# YOUR GOAL
Return every line from the records below that has the word "timestamp".

# DATASET CONTENT
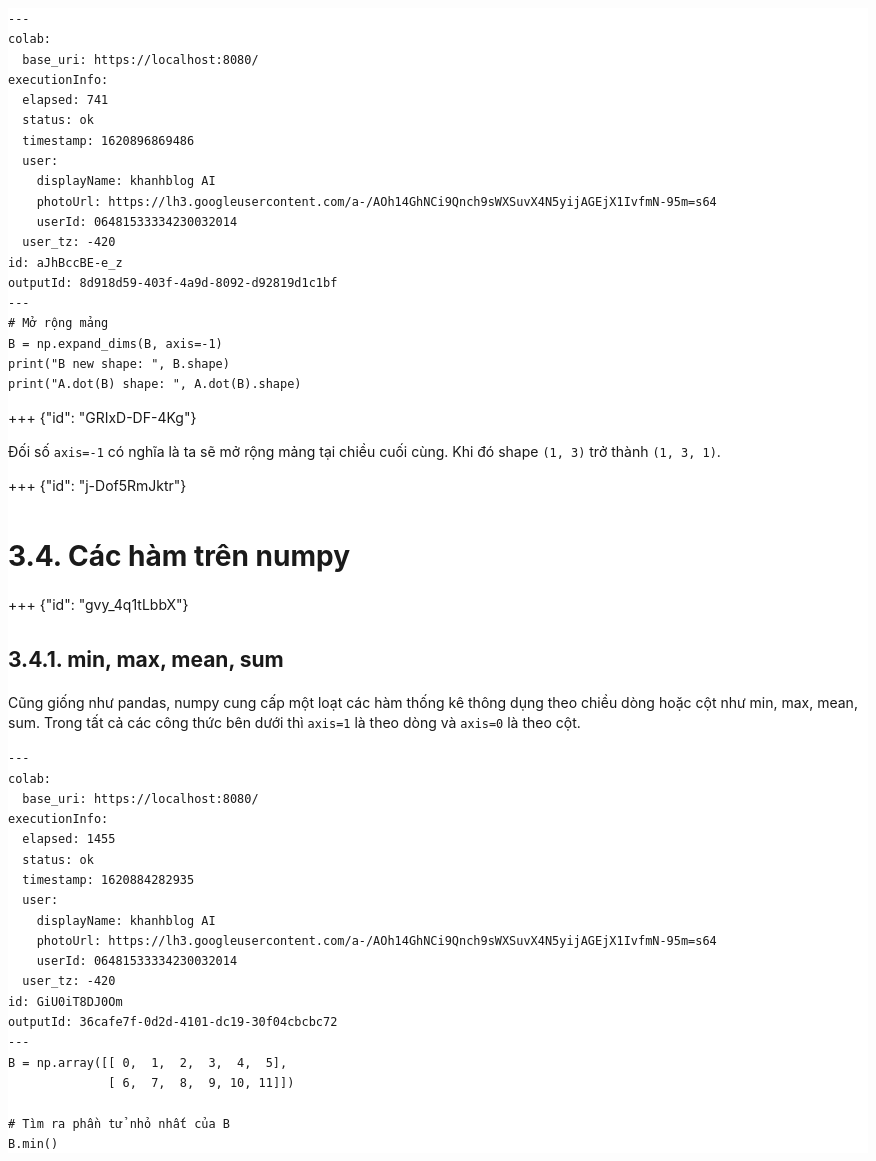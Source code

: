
 ```{code-cell}
---
colab:
  base_uri: https://localhost:8080/
executionInfo:
  elapsed: 741
  status: ok
  timestamp: 1620896869486
  user:
    displayName: khanhblog AI
    photoUrl: https://lh3.googleusercontent.com/a-/AOh14GhNCi9Qnch9sWXSuvX4N5yijAGEjX1IvfmN-95m=s64
    userId: 06481533334230032014
  user_tz: -420
id: aJhBccBE-e_z
outputId: 8d918d59-403f-4a9d-8092-d92819d1c1bf
---
# Mở rộng mảng
B = np.expand_dims(B, axis=-1)
print("B new shape: ", B.shape)
print("A.dot(B) shape: ", A.dot(B).shape)
```

+++ {"id": "GRIxD-DF-4Kg"}

Đối số `axis=-1` có nghĩa là ta sẽ mở rộng mảng tại chiều cuối cùng. Khi đó shape `(1, 3)` trở thành `(1, 3, 1)`.

+++ {"id": "j-Dof5RmJktr"}

# 3.4. Các hàm trên numpy

+++ {"id": "gvy_4q1tLbbX"}

## 3.4.1. min, max, mean, sum
Cũng giống như pandas, numpy cung cấp một loạt các hàm thống kê thông dụng theo chiều dòng hoặc cột như min, max, mean, sum. Trong tất cả các công thức bên dưới thì `axis=1` là theo dòng và `axis=0` là theo cột.

```{code-cell}
---
colab:
  base_uri: https://localhost:8080/
executionInfo:
  elapsed: 1455
  status: ok
  timestamp: 1620884282935
  user:
    displayName: khanhblog AI
    photoUrl: https://lh3.googleusercontent.com/a-/AOh14GhNCi9Qnch9sWXSuvX4N5yijAGEjX1IvfmN-95m=s64
    userId: 06481533334230032014
  user_tz: -420
id: GiU0iT8DJ0Om
outputId: 36cafe7f-0d2d-4101-dc19-30f04cbcbc72
---
B = np.array([[ 0,  1,  2,  3,  4,  5],
              [ 6,  7,  8,  9, 10, 11]])

# Tìm ra phần tử nhỏ nhất của B
B.min()
```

# OUTPUT FOR THIS TASK
  timestamp: 1620896869486
  timestamp: 1620884282935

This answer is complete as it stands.